TASK REQUIREMENTS -
Each line from the one that contains "v-dom & NESM3" down to the last line of the material should be retyped exactly as it stands.

DATA UNDER STUDY -
_ _ _

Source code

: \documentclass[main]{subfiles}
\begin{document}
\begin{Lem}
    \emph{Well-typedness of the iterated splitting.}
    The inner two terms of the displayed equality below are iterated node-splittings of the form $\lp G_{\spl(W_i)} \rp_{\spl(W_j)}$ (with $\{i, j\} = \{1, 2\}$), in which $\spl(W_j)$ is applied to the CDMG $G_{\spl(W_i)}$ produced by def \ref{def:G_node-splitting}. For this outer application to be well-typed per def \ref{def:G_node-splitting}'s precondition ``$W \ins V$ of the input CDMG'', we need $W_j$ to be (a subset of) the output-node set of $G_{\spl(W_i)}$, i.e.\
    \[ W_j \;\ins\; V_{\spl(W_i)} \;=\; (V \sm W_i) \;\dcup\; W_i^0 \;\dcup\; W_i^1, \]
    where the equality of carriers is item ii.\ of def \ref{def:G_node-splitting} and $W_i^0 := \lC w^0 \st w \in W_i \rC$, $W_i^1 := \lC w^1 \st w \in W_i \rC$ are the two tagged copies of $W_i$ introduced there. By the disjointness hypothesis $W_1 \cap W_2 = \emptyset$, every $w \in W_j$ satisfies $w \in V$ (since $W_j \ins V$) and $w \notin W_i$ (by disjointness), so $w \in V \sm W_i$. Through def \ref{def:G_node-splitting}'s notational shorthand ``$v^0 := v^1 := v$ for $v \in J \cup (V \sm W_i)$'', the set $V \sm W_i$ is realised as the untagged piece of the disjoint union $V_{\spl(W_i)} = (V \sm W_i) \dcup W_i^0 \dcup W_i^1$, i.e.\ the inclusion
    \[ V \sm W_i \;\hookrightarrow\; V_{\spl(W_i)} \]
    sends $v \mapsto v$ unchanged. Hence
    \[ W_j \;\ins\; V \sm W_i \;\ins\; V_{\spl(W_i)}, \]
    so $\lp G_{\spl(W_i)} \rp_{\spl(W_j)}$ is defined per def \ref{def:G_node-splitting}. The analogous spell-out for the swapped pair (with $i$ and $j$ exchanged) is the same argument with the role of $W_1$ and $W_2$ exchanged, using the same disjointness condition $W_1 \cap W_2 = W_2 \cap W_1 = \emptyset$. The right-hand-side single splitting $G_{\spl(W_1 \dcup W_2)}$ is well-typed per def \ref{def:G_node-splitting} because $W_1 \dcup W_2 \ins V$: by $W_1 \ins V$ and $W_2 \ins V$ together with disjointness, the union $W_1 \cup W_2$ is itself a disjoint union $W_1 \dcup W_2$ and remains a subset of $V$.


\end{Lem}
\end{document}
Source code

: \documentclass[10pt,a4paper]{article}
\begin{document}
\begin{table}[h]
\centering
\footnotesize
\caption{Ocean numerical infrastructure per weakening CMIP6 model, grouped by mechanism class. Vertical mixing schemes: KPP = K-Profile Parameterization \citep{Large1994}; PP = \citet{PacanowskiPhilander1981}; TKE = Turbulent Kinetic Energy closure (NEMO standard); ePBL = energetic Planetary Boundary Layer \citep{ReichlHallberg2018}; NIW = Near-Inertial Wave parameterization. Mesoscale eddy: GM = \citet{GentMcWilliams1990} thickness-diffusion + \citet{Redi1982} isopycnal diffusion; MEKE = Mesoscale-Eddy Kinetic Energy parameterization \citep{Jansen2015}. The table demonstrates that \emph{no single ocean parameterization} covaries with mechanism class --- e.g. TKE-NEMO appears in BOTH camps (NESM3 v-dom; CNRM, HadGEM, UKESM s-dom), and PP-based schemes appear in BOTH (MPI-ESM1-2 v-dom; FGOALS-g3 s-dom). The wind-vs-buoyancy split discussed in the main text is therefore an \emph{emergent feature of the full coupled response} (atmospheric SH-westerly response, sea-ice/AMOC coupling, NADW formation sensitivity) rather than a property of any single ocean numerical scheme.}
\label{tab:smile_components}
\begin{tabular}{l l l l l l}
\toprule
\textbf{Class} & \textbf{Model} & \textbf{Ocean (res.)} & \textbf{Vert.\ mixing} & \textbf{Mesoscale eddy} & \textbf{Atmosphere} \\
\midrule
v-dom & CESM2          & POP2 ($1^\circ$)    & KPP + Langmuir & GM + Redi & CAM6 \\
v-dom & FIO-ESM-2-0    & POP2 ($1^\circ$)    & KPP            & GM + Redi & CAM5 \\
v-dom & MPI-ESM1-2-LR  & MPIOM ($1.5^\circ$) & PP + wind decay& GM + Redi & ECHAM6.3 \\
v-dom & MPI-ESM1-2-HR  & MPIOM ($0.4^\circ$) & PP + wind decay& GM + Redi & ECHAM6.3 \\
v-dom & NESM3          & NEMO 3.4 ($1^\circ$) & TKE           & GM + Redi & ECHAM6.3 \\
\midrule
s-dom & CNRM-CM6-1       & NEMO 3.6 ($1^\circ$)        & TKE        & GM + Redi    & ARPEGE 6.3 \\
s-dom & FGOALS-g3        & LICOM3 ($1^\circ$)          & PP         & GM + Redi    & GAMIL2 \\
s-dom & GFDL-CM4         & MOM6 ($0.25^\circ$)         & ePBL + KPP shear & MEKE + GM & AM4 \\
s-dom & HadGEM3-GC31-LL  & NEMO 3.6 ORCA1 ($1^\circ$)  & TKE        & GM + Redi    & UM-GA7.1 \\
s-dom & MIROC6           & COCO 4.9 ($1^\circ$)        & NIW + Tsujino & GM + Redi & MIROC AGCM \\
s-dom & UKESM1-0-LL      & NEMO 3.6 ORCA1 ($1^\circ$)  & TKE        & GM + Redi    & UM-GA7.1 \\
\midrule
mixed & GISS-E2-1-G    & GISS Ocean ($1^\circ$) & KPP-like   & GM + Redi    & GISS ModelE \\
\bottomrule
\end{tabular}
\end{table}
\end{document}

_ _ _

RESPONSE -
v-dom & NESM3          & NEMO 3.4 ($1^\circ$) & TKE           & GM + Redi & ECHAM6.3 \\
\midrule
s-dom & CNRM-CM6-1       & NEMO 3.6 ($1^\circ$)        & TKE        & GM + Redi    & ARPEGE 6.3 \\
s-dom & FGOALS-g3        & LICOM3 ($1^\circ$)          & PP         & GM + Redi    & GAMIL2 \\
s-dom & GFDL-CM4         & MOM6 ($0.25^\circ$)         & ePBL + KPP shear & MEKE + GM & AM4 \\
s-dom & HadGEM3-GC31-LL  & NEMO 3.6 ORCA1 ($1^\circ$)  & TKE        & GM + Redi    & UM-GA7.1 \\
s-dom & MIROC6           & COCO 4.9 ($1^\circ$)        & NIW + Tsujino & GM + Redi & MIROC AGCM \\
s-dom & UKESM1-0-LL      & NEMO 3.6 ORCA1 ($1^\circ$)  & TKE        & GM + Redi    & UM-GA7.1 \\
\midrule
mixed & GISS-E2-1-G    & GISS Ocean ($1^\circ$) & KPP-like   & GM + Redi    & GISS ModelE \\
\bottomrule
\end{tabular}
\end{table}
\end{document}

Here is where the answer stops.